You can put in 10 million hours and still not become GM. The notion that if you spend enough doing somehing you'll improve to the highest level is a joke. So if I practice painting for 10000 hours I'll be as good as Matisse, Monet? Don' t think so. It's called 'talent,' some have more than others, pure and simple.

Ziryab
TheGreatOogieBoogie wrote:
 

Those with an advanced degree in anything would need ... an IQ above 110 because of their other courses.  You don’t just take classes relevant to your major but also advanced sciences and mathematics too. 

 

Classes outside of one's major are taken only at the undergraduate level, and generally only during the first two years. You could conceivably get these satisfied at Podunk Community College or Pensacola Bible Institute.

An IQ of 90 should be more than adequate.

srimust2

See this

http://www.chess.com/article/view/the-cognitive-psychology-of-chess?page=2s

Ziryab

It's not clear from the article whether it is Gobet or is billwall who fails to understand the concept of deliberate practice. Perhaps both do.

"deliberate practice is a highly structured activity, the explicit goal of which is to improve performance. Specific tasks are invented to overcome weakness, and performance is carefully monitored to provide cues for ways to improve it further" (page 368).

http://projects.ict.usc.edu/itw/gel/EricssonDeliberatePracticePR93.pdf 

samky01

It discredits itself by not defining how good 10,000 hours will make you, and wasn't rigorously tested across even a few disciplines (IIRC).  It even seems to be written in a "take this with a grain of salt" tone.  When the claim boils down to "lots of practice will make you better" there's no need for anyone to debunk anything.

samky01
pt22064 wrote:

I think most people misunderstand or at least misstate Gladwell's "rule."  He indicated that the minimum amount of time for anyone to become a true expert in any subject is 10,000 hours of serious study.  This does not mean, as some people assume/assert, that studying a topic for 10,000 hours will definitely make you an expert.  You need some innate talent/intelligence as well.  The main point is that notwithstanding all the stories of natural prodigies, even the most gifted have to spend the time to practice their craft.

So 10,000 is neither necessary nor sufficient.  It's just that practice is guaranteed to make you better.

lol

Here's the real story:  ridiculous claims are guaranteed to sell your book.

samky01
adypady02 wrote:
I became an expert after 2 years and 7 months and practicing about 4 hours a day on average. Pretty sure that's not 10,000 hours.
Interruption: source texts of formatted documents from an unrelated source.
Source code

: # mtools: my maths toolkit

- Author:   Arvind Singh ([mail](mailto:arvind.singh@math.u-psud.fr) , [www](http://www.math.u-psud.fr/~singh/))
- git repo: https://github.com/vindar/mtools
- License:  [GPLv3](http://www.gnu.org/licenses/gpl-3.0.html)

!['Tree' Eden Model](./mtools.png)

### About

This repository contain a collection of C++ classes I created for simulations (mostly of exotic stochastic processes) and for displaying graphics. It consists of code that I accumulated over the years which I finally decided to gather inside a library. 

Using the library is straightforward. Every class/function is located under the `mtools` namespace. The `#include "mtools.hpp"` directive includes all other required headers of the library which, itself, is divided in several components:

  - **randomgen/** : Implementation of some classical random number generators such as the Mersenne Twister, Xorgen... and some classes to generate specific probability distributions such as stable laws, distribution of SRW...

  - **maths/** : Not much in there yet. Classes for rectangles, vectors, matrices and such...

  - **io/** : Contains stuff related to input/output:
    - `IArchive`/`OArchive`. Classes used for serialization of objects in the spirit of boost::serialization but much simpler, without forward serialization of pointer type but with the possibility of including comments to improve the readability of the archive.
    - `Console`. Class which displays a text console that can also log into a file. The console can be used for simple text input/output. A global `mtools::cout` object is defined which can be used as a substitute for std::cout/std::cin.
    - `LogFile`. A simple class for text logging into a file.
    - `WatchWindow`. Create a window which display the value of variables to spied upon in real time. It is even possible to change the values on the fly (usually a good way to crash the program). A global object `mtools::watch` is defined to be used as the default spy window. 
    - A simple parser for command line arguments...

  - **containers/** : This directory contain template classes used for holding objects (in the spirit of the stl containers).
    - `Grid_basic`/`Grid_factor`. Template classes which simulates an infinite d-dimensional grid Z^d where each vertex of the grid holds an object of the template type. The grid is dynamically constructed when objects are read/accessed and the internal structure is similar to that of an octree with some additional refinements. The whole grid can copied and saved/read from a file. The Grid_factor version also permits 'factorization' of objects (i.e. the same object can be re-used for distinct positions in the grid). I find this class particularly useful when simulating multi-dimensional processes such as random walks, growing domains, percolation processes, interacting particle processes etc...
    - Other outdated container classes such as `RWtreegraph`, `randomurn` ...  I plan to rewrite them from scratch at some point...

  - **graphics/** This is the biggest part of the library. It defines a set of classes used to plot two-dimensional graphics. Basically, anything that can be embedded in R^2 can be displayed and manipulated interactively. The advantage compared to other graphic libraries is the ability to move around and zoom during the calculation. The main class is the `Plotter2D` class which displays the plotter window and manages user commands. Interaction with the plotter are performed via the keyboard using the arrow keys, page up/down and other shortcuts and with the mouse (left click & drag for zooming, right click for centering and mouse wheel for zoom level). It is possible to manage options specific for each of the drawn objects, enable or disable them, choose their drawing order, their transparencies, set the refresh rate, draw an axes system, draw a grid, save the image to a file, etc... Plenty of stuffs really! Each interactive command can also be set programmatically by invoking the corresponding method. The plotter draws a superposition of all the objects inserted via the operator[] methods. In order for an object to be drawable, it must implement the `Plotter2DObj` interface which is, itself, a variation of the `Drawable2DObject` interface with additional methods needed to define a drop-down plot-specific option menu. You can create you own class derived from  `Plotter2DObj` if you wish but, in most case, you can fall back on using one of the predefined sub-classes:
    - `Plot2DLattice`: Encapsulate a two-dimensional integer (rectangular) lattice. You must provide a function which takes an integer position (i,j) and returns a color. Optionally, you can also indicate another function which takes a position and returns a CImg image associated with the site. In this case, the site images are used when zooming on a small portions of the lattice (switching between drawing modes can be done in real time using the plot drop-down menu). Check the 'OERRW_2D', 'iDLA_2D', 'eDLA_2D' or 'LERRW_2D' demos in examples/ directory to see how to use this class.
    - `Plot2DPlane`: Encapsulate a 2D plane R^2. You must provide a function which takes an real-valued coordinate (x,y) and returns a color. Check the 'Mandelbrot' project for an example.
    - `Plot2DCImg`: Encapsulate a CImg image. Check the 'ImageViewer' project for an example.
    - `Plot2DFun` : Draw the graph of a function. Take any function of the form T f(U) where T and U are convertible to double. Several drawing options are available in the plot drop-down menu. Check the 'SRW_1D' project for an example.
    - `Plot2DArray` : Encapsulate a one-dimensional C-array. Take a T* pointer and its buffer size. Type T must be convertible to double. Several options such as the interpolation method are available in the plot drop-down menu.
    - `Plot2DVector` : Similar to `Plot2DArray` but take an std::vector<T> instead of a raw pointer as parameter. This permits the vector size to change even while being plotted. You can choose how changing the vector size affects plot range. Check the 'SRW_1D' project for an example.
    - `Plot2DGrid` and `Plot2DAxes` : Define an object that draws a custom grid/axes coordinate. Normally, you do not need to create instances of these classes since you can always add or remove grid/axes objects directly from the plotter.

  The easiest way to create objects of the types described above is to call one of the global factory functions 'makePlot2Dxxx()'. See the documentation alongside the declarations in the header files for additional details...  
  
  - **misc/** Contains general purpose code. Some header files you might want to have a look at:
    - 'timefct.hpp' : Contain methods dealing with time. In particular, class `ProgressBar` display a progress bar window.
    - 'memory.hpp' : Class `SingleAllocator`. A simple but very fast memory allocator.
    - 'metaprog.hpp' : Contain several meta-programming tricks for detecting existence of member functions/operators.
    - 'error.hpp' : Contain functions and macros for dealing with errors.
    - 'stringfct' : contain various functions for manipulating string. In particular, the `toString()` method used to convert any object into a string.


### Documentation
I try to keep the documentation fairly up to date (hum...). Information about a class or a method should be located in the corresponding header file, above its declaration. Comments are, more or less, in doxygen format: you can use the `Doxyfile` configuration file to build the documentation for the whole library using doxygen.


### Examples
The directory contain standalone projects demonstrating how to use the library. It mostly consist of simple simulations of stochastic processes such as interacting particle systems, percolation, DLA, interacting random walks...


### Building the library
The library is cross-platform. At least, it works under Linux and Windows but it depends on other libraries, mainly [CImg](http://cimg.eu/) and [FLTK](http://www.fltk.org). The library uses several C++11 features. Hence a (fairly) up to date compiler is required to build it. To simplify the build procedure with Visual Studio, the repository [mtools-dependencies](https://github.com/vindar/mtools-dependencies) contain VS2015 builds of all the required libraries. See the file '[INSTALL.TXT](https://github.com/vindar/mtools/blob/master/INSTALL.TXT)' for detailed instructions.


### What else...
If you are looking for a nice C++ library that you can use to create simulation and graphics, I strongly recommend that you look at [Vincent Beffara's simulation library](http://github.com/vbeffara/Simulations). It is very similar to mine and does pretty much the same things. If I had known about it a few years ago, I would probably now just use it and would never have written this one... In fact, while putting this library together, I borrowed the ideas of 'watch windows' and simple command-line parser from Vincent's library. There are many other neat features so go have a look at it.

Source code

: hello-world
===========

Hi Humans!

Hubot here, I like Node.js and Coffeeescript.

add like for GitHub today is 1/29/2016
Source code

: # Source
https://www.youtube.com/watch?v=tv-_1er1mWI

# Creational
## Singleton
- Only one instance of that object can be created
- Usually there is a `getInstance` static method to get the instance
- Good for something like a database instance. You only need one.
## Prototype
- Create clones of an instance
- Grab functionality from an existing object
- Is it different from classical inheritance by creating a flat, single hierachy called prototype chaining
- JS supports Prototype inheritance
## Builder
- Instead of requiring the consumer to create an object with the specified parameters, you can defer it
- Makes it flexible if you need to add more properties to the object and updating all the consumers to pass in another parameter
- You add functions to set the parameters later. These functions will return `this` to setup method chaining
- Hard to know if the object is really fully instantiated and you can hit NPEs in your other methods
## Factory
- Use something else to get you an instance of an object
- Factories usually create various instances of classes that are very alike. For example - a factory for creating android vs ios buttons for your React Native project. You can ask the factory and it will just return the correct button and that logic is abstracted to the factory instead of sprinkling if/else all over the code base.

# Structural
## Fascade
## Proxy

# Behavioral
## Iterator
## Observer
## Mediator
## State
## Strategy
How long after that to reach NM?

Elubas

"So 10,000 is neither necessary nor sufficient.  It's just that practice is guaranteed to make you better."

He's more likely to be claiming that 10,000 is necessary, but not sufficient. But of course it's hard to imagine such a specific number as 10,000 would apply everywhere. But even a Carlsen, for example... I don't see him being GM in his first 10 hours of playing, in fact he would probably be pretty bad after just 10 hours. He simply was the kind of person who could benefit from all that encoding of patterns, and for that it's hard to get around obnoxiously large amounts of study. We are not engines, of course, but just pure thought without patterns, in a game with so many possibilities, is terribly slow, even if that thought is really clever.

To believe the ideas above does not commit one to accept everyone who puts in the hours. It just means to refuse everyone who does not.

Irontiger
DrCheckevertim wrote:
Ziryab wrote:

Actually, the research shows that is takes 10,478 hours, 16 minutes, and 21 seconds. For each point over 120 a person's IQ, ten hours and seven minutes can be subtracted.

Naturally, the researchers rounded down to reach an easy to remember number since most people, especially those with advanced degrees in psychology, have IQs below 110. 

Careful, or people might begin repeating this so much that it will become a fact.

Honestly... I wouldn't be too surprised if some scientific "study" actually did claim this, or at least some pop science magazine interpreted a study this way. (...).